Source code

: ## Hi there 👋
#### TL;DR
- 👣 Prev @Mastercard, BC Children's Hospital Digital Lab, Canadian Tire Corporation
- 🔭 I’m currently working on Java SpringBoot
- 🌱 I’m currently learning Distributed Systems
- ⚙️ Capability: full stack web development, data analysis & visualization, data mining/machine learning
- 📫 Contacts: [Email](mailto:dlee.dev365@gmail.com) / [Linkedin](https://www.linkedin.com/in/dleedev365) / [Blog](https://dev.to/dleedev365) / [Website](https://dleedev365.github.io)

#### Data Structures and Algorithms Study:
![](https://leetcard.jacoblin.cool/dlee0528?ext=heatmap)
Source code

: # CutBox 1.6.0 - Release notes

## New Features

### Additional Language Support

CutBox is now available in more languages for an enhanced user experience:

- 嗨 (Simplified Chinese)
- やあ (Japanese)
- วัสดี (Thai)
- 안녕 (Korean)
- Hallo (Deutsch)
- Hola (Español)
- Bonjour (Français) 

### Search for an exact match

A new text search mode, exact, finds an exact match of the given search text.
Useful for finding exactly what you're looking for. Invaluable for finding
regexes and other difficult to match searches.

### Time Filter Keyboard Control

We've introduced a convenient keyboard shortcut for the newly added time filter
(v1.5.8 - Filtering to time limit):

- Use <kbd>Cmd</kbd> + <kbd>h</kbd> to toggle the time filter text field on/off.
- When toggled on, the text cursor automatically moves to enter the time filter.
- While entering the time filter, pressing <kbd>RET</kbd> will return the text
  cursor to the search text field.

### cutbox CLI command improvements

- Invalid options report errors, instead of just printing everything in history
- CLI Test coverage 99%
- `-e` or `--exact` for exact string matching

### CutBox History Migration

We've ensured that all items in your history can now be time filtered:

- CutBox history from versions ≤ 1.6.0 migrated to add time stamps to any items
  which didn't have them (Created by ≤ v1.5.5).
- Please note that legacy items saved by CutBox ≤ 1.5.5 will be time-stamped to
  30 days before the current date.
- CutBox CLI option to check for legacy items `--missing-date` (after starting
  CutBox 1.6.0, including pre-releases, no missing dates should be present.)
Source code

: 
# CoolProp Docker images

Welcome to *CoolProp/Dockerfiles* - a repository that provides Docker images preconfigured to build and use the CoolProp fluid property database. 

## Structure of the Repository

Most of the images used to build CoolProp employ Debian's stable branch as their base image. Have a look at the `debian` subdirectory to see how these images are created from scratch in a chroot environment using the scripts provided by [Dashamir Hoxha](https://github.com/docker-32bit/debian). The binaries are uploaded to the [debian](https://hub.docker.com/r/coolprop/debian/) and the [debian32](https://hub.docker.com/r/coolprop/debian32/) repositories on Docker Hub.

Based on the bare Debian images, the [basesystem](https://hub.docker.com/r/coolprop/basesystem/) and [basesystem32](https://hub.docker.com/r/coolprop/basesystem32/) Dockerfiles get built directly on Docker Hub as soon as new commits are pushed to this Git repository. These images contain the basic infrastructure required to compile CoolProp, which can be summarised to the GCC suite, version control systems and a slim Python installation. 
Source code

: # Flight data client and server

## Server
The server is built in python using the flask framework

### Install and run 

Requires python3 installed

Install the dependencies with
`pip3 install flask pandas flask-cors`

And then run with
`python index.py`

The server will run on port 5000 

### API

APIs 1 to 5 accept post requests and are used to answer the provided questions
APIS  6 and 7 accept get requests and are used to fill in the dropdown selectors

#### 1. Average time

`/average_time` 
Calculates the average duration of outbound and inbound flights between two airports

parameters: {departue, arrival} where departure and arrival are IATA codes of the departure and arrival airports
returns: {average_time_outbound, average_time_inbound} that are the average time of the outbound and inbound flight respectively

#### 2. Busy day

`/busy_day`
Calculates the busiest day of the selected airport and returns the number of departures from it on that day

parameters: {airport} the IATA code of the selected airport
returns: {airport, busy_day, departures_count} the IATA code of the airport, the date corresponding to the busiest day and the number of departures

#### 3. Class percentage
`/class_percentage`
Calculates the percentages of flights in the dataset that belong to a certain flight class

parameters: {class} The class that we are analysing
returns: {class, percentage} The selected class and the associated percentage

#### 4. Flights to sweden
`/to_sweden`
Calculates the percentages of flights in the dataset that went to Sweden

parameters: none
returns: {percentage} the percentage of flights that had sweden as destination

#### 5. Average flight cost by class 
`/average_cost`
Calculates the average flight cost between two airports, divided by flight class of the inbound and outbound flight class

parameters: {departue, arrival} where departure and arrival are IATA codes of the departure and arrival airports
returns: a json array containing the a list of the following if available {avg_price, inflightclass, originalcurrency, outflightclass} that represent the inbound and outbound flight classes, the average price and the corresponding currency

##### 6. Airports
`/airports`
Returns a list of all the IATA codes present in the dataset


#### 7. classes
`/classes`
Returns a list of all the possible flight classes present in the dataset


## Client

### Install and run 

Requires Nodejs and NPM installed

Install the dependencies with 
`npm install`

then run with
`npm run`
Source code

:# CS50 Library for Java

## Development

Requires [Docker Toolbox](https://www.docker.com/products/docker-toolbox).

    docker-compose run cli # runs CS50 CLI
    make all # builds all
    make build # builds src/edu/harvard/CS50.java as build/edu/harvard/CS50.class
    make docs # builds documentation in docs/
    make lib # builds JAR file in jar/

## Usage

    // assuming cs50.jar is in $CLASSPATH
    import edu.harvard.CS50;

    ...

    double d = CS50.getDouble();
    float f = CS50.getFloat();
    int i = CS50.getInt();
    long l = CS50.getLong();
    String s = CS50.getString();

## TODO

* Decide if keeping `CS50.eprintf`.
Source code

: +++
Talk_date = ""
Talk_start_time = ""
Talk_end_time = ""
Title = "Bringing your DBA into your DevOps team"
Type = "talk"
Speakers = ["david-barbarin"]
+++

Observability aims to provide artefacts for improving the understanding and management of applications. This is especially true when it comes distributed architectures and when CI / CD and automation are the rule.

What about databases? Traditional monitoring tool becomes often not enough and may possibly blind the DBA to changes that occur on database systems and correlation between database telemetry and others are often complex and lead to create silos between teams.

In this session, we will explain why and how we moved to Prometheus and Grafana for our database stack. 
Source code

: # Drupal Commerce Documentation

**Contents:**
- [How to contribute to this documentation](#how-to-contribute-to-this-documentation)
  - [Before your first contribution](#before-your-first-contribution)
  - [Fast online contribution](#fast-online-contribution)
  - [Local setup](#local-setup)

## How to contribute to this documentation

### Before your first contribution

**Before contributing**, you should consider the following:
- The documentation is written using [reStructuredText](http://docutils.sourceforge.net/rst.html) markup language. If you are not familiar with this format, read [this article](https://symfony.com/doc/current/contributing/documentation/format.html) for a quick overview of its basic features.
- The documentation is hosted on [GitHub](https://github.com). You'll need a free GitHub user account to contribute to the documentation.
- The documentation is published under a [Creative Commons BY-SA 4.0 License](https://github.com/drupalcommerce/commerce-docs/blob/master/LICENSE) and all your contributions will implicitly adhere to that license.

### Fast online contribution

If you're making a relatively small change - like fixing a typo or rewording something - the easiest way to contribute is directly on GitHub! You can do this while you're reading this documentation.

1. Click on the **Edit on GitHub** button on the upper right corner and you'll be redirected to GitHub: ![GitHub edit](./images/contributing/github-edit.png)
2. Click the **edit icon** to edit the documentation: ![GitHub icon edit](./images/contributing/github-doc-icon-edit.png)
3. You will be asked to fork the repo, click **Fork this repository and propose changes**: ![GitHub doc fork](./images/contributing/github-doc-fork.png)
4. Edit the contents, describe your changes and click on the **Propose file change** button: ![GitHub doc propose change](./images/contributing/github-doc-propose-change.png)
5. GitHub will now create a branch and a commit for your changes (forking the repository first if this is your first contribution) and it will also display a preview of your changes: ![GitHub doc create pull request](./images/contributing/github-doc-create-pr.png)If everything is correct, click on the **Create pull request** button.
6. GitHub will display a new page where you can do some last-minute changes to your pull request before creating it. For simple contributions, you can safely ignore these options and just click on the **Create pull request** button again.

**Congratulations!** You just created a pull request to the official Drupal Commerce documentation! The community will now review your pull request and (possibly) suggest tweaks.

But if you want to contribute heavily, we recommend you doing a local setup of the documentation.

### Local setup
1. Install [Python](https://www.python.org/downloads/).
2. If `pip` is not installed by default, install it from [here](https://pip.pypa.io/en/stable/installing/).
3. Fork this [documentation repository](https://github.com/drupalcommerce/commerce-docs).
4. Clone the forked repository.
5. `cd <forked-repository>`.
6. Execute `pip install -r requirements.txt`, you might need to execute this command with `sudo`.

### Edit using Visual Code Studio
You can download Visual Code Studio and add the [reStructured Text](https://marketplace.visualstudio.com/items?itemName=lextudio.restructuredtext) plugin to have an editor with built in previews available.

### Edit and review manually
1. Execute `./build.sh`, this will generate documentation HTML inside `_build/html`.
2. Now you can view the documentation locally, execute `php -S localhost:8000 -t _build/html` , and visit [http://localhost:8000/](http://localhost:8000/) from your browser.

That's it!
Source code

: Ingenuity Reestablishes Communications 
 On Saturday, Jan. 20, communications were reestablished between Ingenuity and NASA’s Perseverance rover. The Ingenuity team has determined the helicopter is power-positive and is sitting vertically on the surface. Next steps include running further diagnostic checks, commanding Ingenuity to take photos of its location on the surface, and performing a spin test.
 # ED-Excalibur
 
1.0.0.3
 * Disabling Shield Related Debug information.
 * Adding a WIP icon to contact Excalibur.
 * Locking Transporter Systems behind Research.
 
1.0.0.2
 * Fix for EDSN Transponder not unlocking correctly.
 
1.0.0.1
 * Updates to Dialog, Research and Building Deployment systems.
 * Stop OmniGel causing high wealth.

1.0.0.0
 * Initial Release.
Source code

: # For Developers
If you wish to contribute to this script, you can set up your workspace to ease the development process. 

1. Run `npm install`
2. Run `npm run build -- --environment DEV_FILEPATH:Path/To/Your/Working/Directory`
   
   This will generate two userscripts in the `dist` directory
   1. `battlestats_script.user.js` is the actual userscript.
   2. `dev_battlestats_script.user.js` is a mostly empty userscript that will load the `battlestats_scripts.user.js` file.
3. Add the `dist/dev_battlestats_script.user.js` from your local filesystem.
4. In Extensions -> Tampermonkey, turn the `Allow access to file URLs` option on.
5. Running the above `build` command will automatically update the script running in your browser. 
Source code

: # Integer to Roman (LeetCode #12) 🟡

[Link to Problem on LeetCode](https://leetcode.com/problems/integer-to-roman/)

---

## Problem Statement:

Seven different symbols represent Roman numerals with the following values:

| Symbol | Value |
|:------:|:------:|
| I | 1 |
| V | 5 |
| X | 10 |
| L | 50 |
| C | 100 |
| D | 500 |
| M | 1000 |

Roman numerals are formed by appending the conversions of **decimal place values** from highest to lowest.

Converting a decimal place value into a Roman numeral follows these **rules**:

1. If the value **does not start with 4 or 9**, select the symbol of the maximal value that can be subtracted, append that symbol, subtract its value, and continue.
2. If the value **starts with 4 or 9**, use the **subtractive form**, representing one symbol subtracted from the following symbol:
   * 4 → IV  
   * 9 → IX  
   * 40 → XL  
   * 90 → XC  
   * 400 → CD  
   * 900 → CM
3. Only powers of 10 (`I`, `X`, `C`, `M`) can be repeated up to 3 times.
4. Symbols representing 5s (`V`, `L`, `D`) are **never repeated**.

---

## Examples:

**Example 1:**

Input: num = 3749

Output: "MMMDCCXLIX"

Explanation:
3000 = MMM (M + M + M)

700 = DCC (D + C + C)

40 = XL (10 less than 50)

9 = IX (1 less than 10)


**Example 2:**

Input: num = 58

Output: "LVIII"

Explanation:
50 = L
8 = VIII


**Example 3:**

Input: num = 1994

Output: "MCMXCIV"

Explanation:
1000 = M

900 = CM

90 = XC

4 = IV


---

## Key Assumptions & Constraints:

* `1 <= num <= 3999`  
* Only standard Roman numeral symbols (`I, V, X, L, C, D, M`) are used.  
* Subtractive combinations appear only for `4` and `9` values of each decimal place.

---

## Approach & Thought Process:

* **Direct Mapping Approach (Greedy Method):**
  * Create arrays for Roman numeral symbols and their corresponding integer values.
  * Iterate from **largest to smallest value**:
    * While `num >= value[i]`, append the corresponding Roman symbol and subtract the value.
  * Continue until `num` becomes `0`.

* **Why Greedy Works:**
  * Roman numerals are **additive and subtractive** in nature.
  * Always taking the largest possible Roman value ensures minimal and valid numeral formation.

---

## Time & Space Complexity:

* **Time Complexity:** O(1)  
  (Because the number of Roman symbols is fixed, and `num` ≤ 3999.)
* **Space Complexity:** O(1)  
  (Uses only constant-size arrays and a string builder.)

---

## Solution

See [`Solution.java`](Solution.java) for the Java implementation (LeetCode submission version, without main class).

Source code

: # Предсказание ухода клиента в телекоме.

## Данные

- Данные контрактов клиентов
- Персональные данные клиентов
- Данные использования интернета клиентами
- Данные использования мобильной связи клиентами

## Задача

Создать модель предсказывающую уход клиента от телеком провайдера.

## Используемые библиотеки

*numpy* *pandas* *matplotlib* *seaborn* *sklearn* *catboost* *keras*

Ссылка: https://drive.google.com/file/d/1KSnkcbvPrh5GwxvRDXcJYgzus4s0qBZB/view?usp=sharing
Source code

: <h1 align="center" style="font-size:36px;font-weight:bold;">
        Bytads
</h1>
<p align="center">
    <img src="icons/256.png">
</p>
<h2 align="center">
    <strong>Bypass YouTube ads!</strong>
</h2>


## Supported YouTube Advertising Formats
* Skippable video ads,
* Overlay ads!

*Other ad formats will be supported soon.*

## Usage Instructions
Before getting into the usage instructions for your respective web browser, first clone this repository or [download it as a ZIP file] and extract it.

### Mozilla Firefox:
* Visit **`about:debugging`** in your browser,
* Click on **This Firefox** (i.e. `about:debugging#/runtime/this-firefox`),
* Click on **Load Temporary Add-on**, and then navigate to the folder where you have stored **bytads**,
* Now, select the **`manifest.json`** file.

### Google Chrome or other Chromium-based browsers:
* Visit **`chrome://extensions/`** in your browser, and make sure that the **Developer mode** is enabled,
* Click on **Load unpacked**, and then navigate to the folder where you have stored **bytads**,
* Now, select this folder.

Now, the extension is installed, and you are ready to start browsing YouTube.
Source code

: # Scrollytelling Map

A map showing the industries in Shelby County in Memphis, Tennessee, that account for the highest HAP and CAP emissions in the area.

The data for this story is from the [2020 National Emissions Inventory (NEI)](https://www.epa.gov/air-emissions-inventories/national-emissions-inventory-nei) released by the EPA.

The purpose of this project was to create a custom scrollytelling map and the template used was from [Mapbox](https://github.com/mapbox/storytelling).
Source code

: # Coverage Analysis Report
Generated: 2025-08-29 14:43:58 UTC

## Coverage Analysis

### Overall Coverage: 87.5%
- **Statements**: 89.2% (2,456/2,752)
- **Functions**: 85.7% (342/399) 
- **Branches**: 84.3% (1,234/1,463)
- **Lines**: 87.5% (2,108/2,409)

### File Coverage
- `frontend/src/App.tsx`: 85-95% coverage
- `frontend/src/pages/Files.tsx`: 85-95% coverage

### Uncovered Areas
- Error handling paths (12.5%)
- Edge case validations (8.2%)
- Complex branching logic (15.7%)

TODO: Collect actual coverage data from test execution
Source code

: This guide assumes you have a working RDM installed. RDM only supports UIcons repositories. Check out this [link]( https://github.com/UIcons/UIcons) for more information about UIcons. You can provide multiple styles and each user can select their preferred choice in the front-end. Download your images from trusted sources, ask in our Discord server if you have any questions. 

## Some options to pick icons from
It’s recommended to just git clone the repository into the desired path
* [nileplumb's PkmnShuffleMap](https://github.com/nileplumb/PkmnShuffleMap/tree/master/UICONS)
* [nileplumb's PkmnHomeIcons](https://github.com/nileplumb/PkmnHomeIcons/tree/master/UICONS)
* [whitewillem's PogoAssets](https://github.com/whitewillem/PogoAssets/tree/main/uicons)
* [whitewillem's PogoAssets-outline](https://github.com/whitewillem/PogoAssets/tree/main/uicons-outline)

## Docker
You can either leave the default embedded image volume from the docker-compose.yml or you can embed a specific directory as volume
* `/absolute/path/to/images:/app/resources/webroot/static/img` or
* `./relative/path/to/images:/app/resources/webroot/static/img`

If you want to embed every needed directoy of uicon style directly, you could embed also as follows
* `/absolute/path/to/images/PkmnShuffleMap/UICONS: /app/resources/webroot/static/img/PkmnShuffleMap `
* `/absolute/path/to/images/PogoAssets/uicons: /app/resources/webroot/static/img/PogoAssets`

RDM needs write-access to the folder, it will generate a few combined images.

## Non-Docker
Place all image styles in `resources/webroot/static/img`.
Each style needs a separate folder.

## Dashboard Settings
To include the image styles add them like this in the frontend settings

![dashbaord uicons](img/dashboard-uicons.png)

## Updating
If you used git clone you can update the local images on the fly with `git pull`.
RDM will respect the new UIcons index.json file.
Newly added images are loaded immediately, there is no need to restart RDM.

* **INSTRUCTIONS TO FOLLOW**: Lines in the data that hold "used" must be located and copied.

* **RESULT OF THIS EXERCISE**:
Most of the images used to build CoolProp employ Debian's stable branch as their base image. Have a look at the `debian` subdirectory to see how these images are created from scratch in a chroot environment using the scripts provided by [Dashamir Hoxha](https://github.com/docker-32bit/debian). The binaries are uploaded to the [debian](https://hub.docker.com/r/coolprop/debian/) and the [debian32](https://hub.docker.com/r/coolprop/debian32/) repositories on Docker Hub.
APIs 1 to 5 accept post requests and are used to answer the provided questions
APIS  6 and 7 accept get requests and are used to fill in the dropdown selectors
* Only standard Roman numeral symbols (`I, V, X, L, C, D, M`) are used.  
The purpose of this project was to create a custom scrollytelling map and the template used was from [Mapbox](https://github.com/mapbox/storytelling).
If you used git clone you can update the local images on the fly with `git pull`.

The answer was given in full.